第二是宋代文人的审美改造。宋人的审美更偏向温润含蓄,不喜欢太直白、太激烈的表达。“死尽”改“寂寞”,“床头”改“高堂”,“吾徒”改“我材”,本质上都是宋代文人按照自己的审美标准,对李白诗歌进行的“雅化”改造。改造后的版本更符合士大夫的审美趣味,也更容易被主流文坛接受和推崇。

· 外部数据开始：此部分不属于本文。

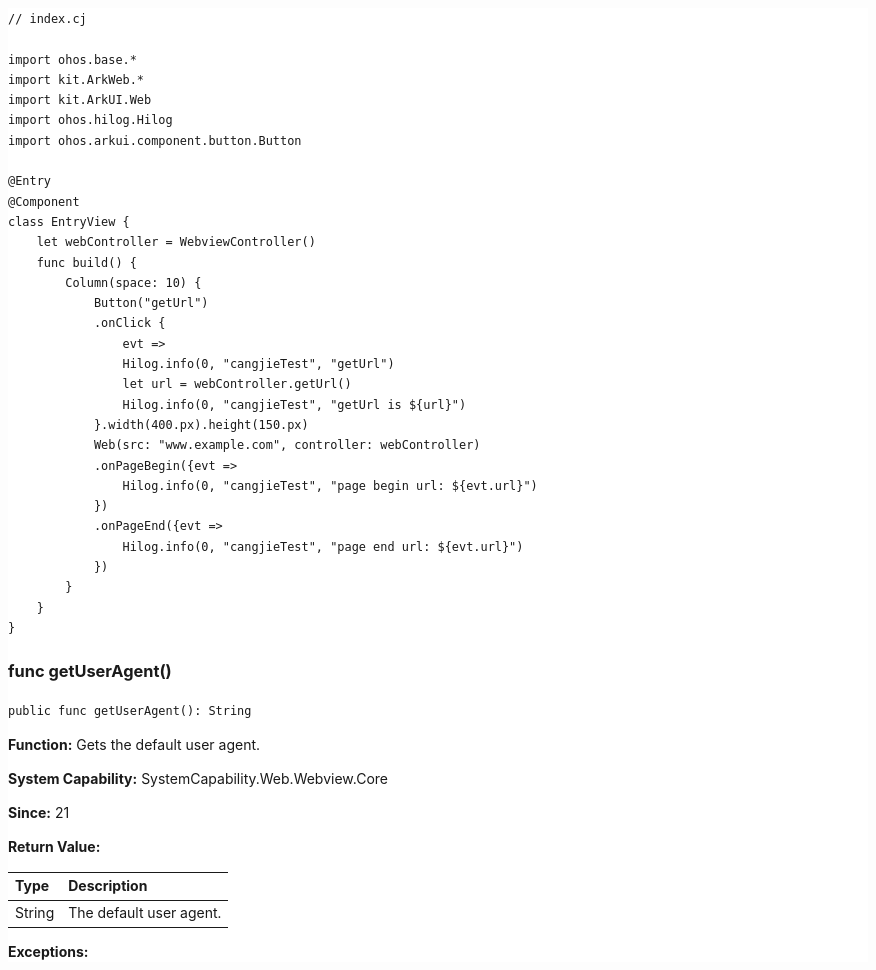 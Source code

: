 
```cangjie
// index.cj

import ohos.base.*
import kit.ArkWeb.*
import kit.ArkUI.Web
import ohos.hilog.Hilog
import ohos.arkui.component.button.Button

@Entry
@Component
class EntryView {
    let webController = WebviewController()
    func build() {
        Column(space: 10) {
            Button("getUrl")
            .onClick {
                evt =>
                Hilog.info(0, "cangjieTest", "getUrl")
                let url = webController.getUrl()
                Hilog.info(0, "cangjieTest", "getUrl is ${url}")
            }.width(400.px).height(150.px)
            Web(src: "www.example.com", controller: webController)
            .onPageBegin({evt =>
                Hilog.info(0, "cangjieTest", "page begin url: ${evt.url}")
            })
            .onPageEnd({evt =>
                Hilog.info(0, "cangjieTest", "page end url: ${evt.url}")
            })
        }
    }
}
```

### func getUserAgent()

```cangjie
public func getUserAgent(): String
```

**Function:** Gets the default user agent.

**System Capability:** SystemCapability.Web.Webview.Core

**Since:** 21

**Return Value:**

| Type   | Description         |
| :----  | :----------------- |
| String | The default user agent. |

**Exceptions:**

第三是口传流传的自然选择。古代诗歌很大程度上靠口耳相传,更容易记住更朗朗上口、更有记忆点的句子。“天生我材必有用”比“天生吾徒有俊才”更有冲击力,更容易被人记住和传诵;“高堂明镜”比“床头明镜”更有画面感。在长期的流传过程中,更有传播力的版本自然会逐渐淘汰更接近原貌却更小众的版本,这是民间文学传播的普遍规律。
被连带误判的创作时间
文本的改动,还连带造成了对创作时间的误判。过去很多人认为《将进酒》写于开元盛世,理由就是“天生我材必有用”充满了盛世的自信。但回到敦煌本的原貌,“天生吾徒有俊才”只是朋友间的称许,并没有那么强的个人抱负色彩。结合诗中提到的岑勋、元丹丘二人的交游来看,这首诗的创作时间应该是天宝三载(744年)李白被赐金放还之后。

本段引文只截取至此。